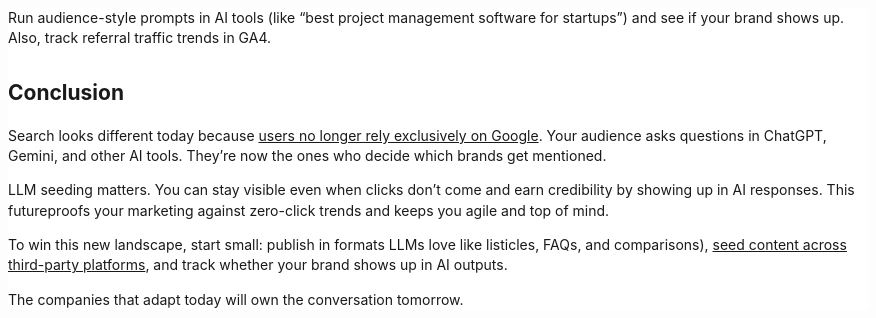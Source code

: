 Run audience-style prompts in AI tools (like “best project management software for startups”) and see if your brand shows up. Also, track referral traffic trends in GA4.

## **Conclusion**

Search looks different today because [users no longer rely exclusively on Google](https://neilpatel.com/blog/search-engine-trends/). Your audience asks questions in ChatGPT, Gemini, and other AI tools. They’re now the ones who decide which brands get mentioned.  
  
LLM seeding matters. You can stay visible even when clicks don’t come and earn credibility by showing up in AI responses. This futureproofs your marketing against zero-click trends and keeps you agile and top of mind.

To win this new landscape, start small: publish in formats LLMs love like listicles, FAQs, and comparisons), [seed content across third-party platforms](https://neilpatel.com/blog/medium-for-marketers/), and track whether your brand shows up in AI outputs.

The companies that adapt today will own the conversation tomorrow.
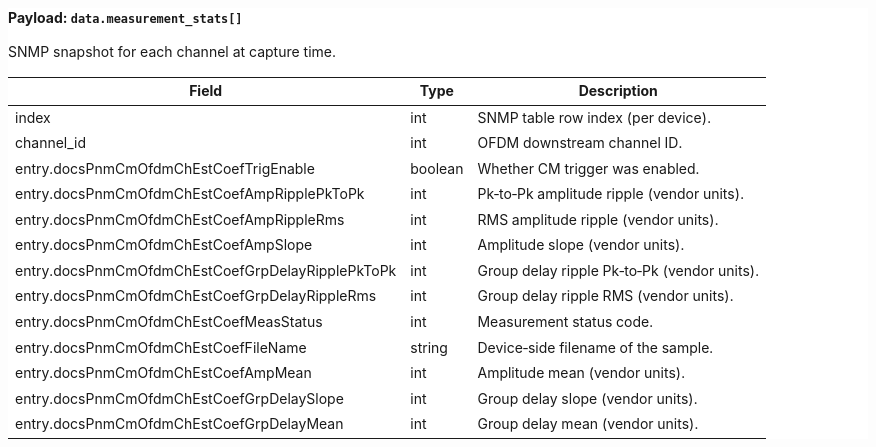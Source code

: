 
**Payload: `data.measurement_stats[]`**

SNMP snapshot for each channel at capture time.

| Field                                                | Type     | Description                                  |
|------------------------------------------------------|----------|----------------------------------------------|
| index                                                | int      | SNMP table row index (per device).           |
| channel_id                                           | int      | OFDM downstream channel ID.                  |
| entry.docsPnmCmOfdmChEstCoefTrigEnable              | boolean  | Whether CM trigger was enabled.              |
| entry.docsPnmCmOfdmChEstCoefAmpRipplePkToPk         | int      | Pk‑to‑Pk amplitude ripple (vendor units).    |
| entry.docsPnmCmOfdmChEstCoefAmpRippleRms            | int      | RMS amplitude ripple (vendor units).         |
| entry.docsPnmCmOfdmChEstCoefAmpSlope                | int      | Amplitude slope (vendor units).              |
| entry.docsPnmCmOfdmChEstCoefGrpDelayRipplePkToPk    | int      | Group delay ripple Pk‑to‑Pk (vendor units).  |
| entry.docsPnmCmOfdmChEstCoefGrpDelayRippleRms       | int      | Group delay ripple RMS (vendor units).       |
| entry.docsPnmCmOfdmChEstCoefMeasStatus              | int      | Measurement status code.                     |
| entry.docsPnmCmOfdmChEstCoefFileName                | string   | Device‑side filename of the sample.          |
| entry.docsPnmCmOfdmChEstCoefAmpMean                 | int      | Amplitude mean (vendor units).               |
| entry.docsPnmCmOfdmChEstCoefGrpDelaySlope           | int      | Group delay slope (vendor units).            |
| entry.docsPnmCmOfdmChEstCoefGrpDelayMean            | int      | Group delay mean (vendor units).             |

→ **EXERCISE INSTRUCTIONS**
Every line above goes into the copy unchanged; the pictures do not.

→ **TASK RESULT**
Source code

: Run audience-style prompts in AI tools (like “best project management software for startups”) and see if your brand shows up. Also, track referral traffic trends in GA4.

## **Conclusion**

Search looks different today because [users no longer rely exclusively on Google](https://neilpatel.com/blog/search-engine-trends/). Your audience asks questions in ChatGPT, Gemini, and other AI tools. They’re now the ones who decide which brands get mentioned.  
  
LLM seeding matters. You can stay visible even when clicks don’t come and earn credibility by showing up in AI responses. This futureproofs your marketing against zero-click trends and keeps you agile and top of mind.

To win this new landscape, start small: publish in formats LLMs love like listicles, FAQs, and comparisons), [seed content across third-party platforms](https://neilpatel.com/blog/medium-for-marketers/), and track whether your brand shows up in AI outputs.

The companies that adapt today will own the conversation tomorrow.
Source code

: 
**Payload: `data.measurement_stats[]`**

SNMP snapshot for each channel at capture time.

| Field                                                | Type     | Description                                  |
|------------------------------------------------------|----------|----------------------------------------------|
| index                                                | int      | SNMP table row index (per device).           |
| channel_id                                           | int      | OFDM downstream channel ID.                  |
| entry.docsPnmCmOfdmChEstCoefTrigEnable              | boolean  | Whether CM trigger was enabled.              |
| entry.docsPnmCmOfdmChEstCoefAmpRipplePkToPk         | int      | Pk‑to‑Pk amplitude ripple (vendor units).    |
| entry.docsPnmCmOfdmChEstCoefAmpRippleRms            | int      | RMS amplitude ripple (vendor units).         |
| entry.docsPnmCmOfdmChEstCoefAmpSlope                | int      | Amplitude slope (vendor units).              |
| entry.docsPnmCmOfdmChEstCoefGrpDelayRipplePkToPk    | int      | Group delay ripple Pk‑to‑Pk (vendor units).  |
| entry.docsPnmCmOfdmChEstCoefGrpDelayRippleRms       | int      | Group delay ripple RMS (vendor units).       |
| entry.docsPnmCmOfdmChEstCoefMeasStatus              | int      | Measurement status code.                     |
| entry.docsPnmCmOfdmChEstCoefFileName                | string   | Device‑side filename of the sample.          |
| entry.docsPnmCmOfdmChEstCoefAmpMean                 | int      | Amplitude mean (vendor units).               |
| entry.docsPnmCmOfdmChEstCoefGrpDelaySlope           | int      | Group delay slope (vendor units).            |
| entry.docsPnmCmOfdmChEstCoefGrpDelayMean            | int      | Group delay mean (vendor units).             |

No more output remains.